15 October 2010

Collegiate Chorale’s Brahms-O-Rama

A Rhapsody in Blythe
All performance photos by Erin Baiano


A really huge chorus always strikes me as anachronistic. In the Good Old Days, every community (to say nothing of colleges and churches) boasted a chorus, and a big city such as New York could boast several. That’s no longer the case — blame the decline of music education in schools, the rise of competing entertainments, changes in taste and, not insignificantly, soaring expenses. So it’s a rare treat to hear New York’s Collegiate Chorale, an ensemble so vast, it’s indispensable, giving the city’s music lovers a chance to hear great works as the composers intended — or only dreamed about.

At a gala celebrating the Chorale’s 69th season, music director James Bagwell conducted two 19th-century masterworks that benefit from massive forces such as these, Brahms’ Alto Rhapsody and A German Requiem (October 13). Yet such was Bagwell’s sensitivity and the Chorale’s impeccable polish that both works, for all their majesty, were never ponderous. The effect was like some wonderful hybrid of an 18-wheeler and a Maserati, a combination of power and swift grace.

James Bagwell

These virtues happen to apply equally (at least) to the soloist in the Rhapsody, mezzo-soprano Stephanie Blythe, who is possessed of one of the most powerful voices I’ve ever heard. In the congenial acoustics of Carnegie Hall, she sailed effortlessly over the Chorale and the American Symphony Orchestra — always giving the impression that she could blow the roof off the joint any time she chose. Hers is an instrument of great beauty, as well as strength: plush in all its registers, with surprising agility.

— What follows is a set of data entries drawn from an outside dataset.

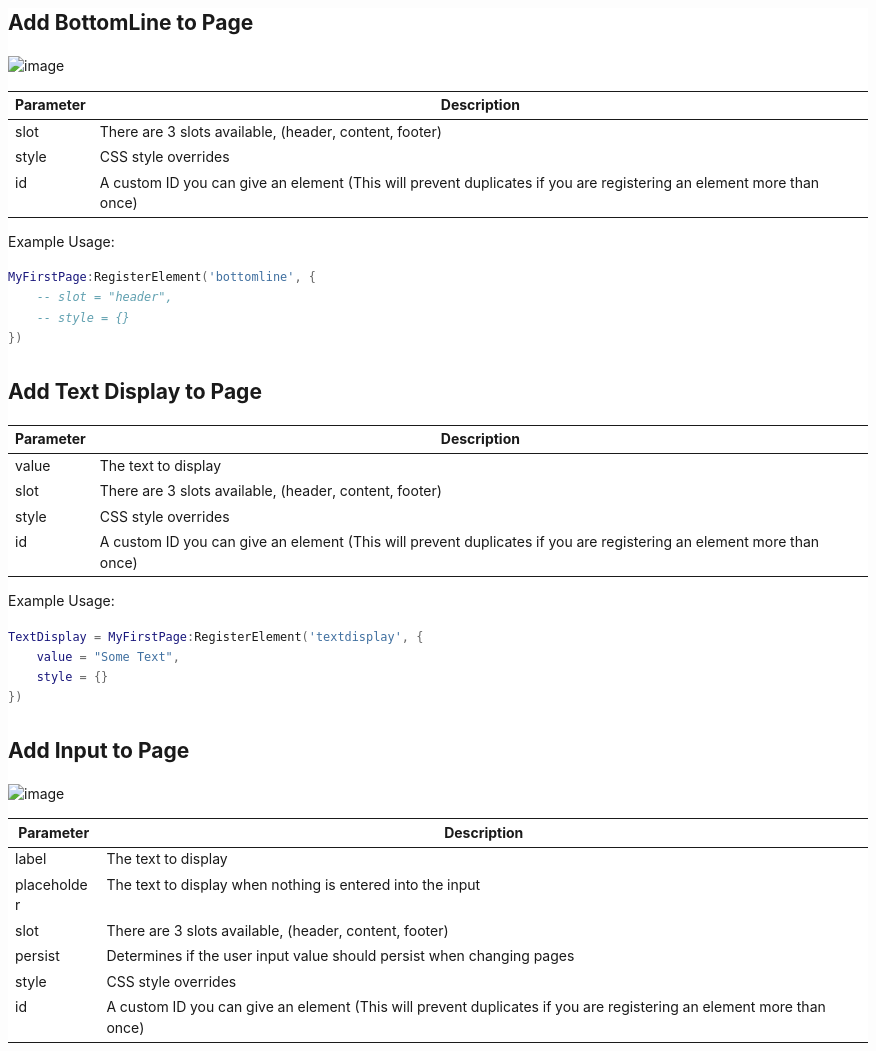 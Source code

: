 ## Add BottomLine to Page

![image](https://github.com/FeatherFramework/feather-website/assets/10902965/b011a362-fa10-42dc-9a7e-9d8cea56cf98)

| Parameter | Description                                                                                                         |
| --------- | ------------------------------------------------------------------------------------------------------------------- |
| slot      | There are 3 slots available, (header, content, footer)                                                              |
| style     | CSS style overrides                                                                                                 |
| id        | A custom ID you can give an element (This will prevent duplicates if you are registering an element more than once) |

Example Usage:

```lua
MyFirstPage:RegisterElement('bottomline', {
    -- slot = "header",
    -- style = {}
})
```

## Add Text Display to Page

| Parameter | Description                                                                                                         |
| --------- | ------------------------------------------------------------------------------------------------------------------- |
| value     | The text to display                                                                                                 |
| slot      | There are 3 slots available, (header, content, footer)                                                              |
| style     | CSS style overrides                                                                                                 |
| id        | A custom ID you can give an element (This will prevent duplicates if you are registering an element more than once) |

Example Usage:

```lua
TextDisplay = MyFirstPage:RegisterElement('textdisplay', {
    value = "Some Text",
    style = {}
})
```

## Add Input to Page

![image](https://github.com/FeatherFramework/feather-website/assets/10902965/22c2c9de-e6a5-44ca-ac96-882ca4a7992c)

| Parameter   | Description                                                                                                         |
| ----------- | ------------------------------------------------------------------------------------------------------------------- |
| label       | The text to display                                                                                                 |
| placeholder | The text to display when nothing is entered into the input                                                          |
| slot        | There are 3 slots available, (header, content, footer)                                                              |
| persist     | Determines if the user input value should persist when changing pages                                               |
| style       | CSS style overrides                                                                                                 |
| id          | A custom ID you can give an element (This will prevent duplicates if you are registering an element more than once) |
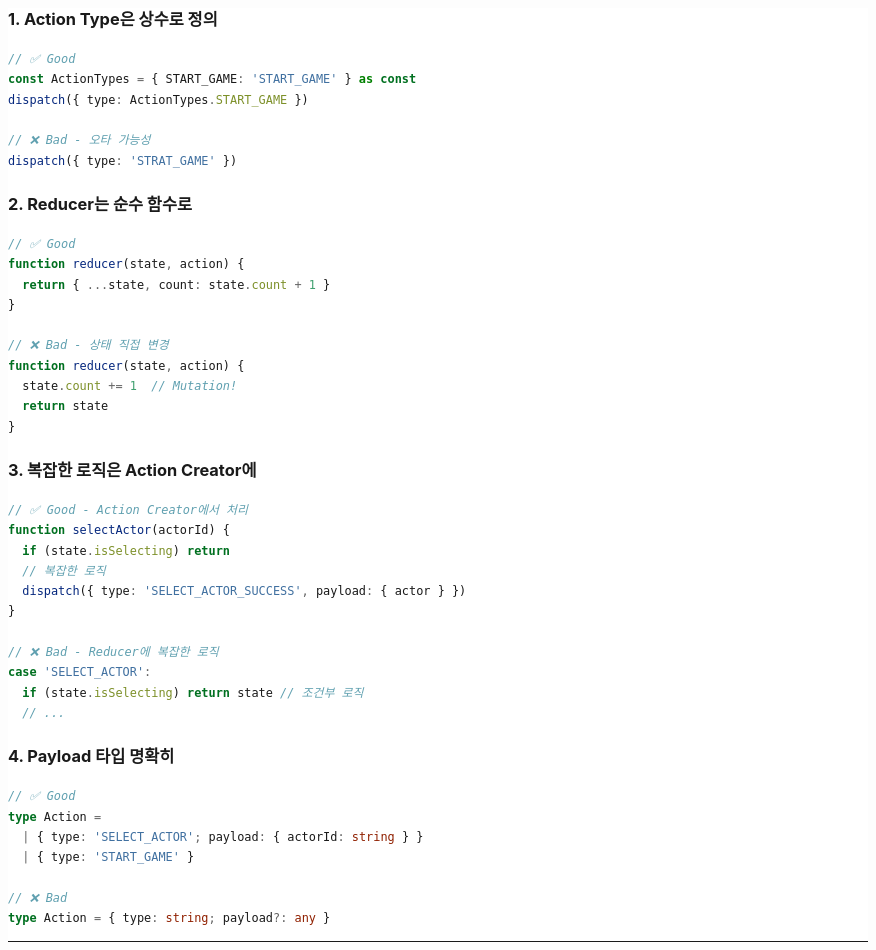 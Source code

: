 ### 1. Action Type은 상수로 정의
```typescript
// ✅ Good
const ActionTypes = { START_GAME: 'START_GAME' } as const
dispatch({ type: ActionTypes.START_GAME })

// ❌ Bad - 오타 가능성
dispatch({ type: 'STRAT_GAME' })
```

### 2. Reducer는 순수 함수로
```typescript
// ✅ Good
function reducer(state, action) {
  return { ...state, count: state.count + 1 }
}

// ❌ Bad - 상태 직접 변경
function reducer(state, action) {
  state.count += 1  // Mutation!
  return state
}
```

### 3. 복잡한 로직은 Action Creator에
```typescript
// ✅ Good - Action Creator에서 처리
function selectActor(actorId) {
  if (state.isSelecting) return
  // 복잡한 로직
  dispatch({ type: 'SELECT_ACTOR_SUCCESS', payload: { actor } })
}

// ❌ Bad - Reducer에 복잡한 로직
case 'SELECT_ACTOR':
  if (state.isSelecting) return state // 조건부 로직
  // ...
```

### 4. Payload 타입 명확히
```typescript
// ✅ Good
type Action =
  | { type: 'SELECT_ACTOR'; payload: { actorId: string } }
  | { type: 'START_GAME' }

// ❌ Bad
type Action = { type: string; payload?: any }
```

---
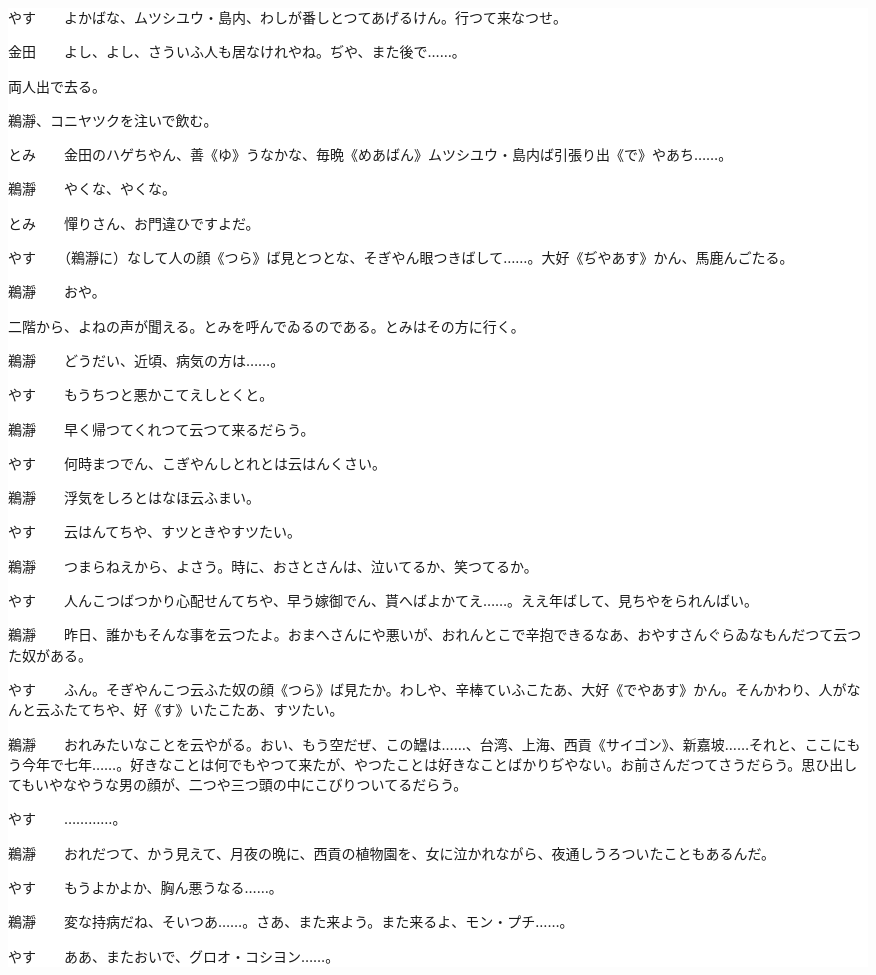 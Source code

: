 やす　　よかばな、ムツシユウ・島内、わしが番しとつてあげるけん。行つて来なつせ。

金田　　よし、よし、さういふ人も居なけれやね。ぢや、また後で……。




両人出で去る。

鵜瀞、コニヤツクを注いで飲む。





とみ　　金田のハゲちやん、善《ゆ》うなかな、毎晩《めあばん》ムツシユウ・島内ば引張り出《で》やあち……。

鵜瀞　　やくな、やくな。

とみ　　憚りさん、お門違ひですよだ。

やす　　（鵜瀞に）なして人の顔《つら》ば見とつとな、そぎやん眼つきばして……。大好《ぢやあす》かん、馬鹿んごたる。

鵜瀞　　おや。




二階から、よねの声が聞える。とみを呼んでゐるのである。とみはその方に行く。





鵜瀞　　どうだい、近頃、病気の方は……。

やす　　もうちつと悪かこてえしとくと。

鵜瀞　　早く帰つてくれつて云つて来るだらう。

やす　　何時まつでん、こぎやんしとれとは云はんくさい。

鵜瀞　　浮気をしろとはなほ云ふまい。

やす　　云はんてちや、すツときやすツたい。

鵜瀞　　つまらねえから、よさう。時に、おさとさんは、泣いてるか、笑つてるか。

やす　　人んこつばつかり心配せんてちや、早う嫁御でん、貰へばよかてえ……。ええ年ばして、見ちやをられんばい。

鵜瀞　　昨日、誰かもそんな事を云つたよ。おまへさんにや悪いが、おれんとこで辛抱できるなあ、おやすさんぐらゐなもんだつて云つた奴がある。

やす　　ふん。そぎやんこつ云ふた奴の顔《つら》ば見たか。わしや、辛棒ていふこたあ、大好《でやあす》かん。そんかわり、人がなんと云ふたてちや、好《す》いたこたあ、すツたい。

鵜瀞　　おれみたいなことを云やがる。おい、もう空だぜ、この罎は……、台湾、上海、西貢《サイゴン》、新嘉坡……それと、ここにもう今年で七年……。好きなことは何でもやつて来たが、やつたことは好きなことばかりぢやない。お前さんだつてさうだらう。思ひ出してもいやなやうな男の顔が、二つや三つ頭の中にこびりついてるだらう。

やす　　…………。

鵜瀞　　おれだつて、かう見えて、月夜の晩に、西貢の植物園を、女に泣かれながら、夜通しうろついたこともあるんだ。

やす　　もうよかよか、胸ん悪うなる……。

鵜瀞　　変な持病だね、そいつあ……。さあ、また来よう。また来るよ、モン・プチ……。

やす　　ああ、またおいで、グロオ・コシヨン……。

I first heard her as Isabella in Rossini’s L’Italiana in Algeri, where she displayed her gifts for coloratura — and for comedy. Indeed, she’s such a vivid stage presence that, outside of a concert such as this one, it’s hard to focus exclusively on her singing. Even in the Rhapsody, she seemed at times to assume a character: the Storyteller, who recited Goethe’s lyric as if to the faithful gathered at her priestly altar.

Johannes Brahms

The trouble with the Rhapsody for this listener is that it ends just as it seems to get started, and here as in the German Requiem, I was reminded that, for all my affection and admiration for both works, I find neither satisfying. The Rhapsody understays its welcome, and the Requiem gives me no catharsis.

Brahms presumes that we the living have already endured our pathos (bereavement), so he takes us directly to the mathos. For an emotionally involving requiem, I turn to Mozart and Verdi, but Brahms offers consolations aplenty: rich harmonies, evocations of Bach, stirring dramatic passages (especially in and around the baritone solos). And when performed by a chorus as populous as the Collegiate Chorale, the German Requiem provides a supplemental comfort — as if derived from Immanuel Kant. If so many people agree, how can I deny their wisdom?

Bass-baritone Eric Owens

Eric Owens (who, like Blythe, is singing Wagner at the Met this month) gave a vibrant reading of the baritone solos, though the quality of his voice is less juicy than I’m accustomed to hearing in this music, and it didn’t quite match his commanding interpretation. Erin Morley sang the soprano solos with unforced purity, shimmering top notes and a creamy lower range.

Bagwell did a superlative job. The art of the chorus master and that of the conductor are related but not identical, and generally it makes sense to me that two people divide the work (much as a restaurant hires a separate chef to make pastries). Bagwell, whom I heard for the first time tonight (he assumed leadership of the Chorale since I’ve been away) achieved something close to a balance between his tasks, however, his symphonic interpretation wholly accomplished, with utter clarity and drive. The real marvel remains the Chorale, however.

Soprano Erin Morley

Their precision, dynamic control, and flexibility are just about peerless in my experience, and beyond that, it’s thrilling to be in the room with them and to hear so many voices in chorus. Nowadays that privilege is, as I say, too rare, and even prodigal New Yorkers (like me) ought to seize the opportunity to hear them.

Next up for the Chorale is a pleasure of another kind altogether: Kurt Weill’s Knickerbocker Holiday, on January 25 and 26, at Lincoln Center’s Alice Tully Hall.

Soprano Morley, with Bagwell

1 comment:

  1. The performance on Wednesday started auspiciously: Marilyn Horne was backstage when I arrived to collect my tickets. It was through her recording of the Alto Rhapsody that I first came to know the piece. Thanks to Michael Benchetrit for making sure I got to say hello to her.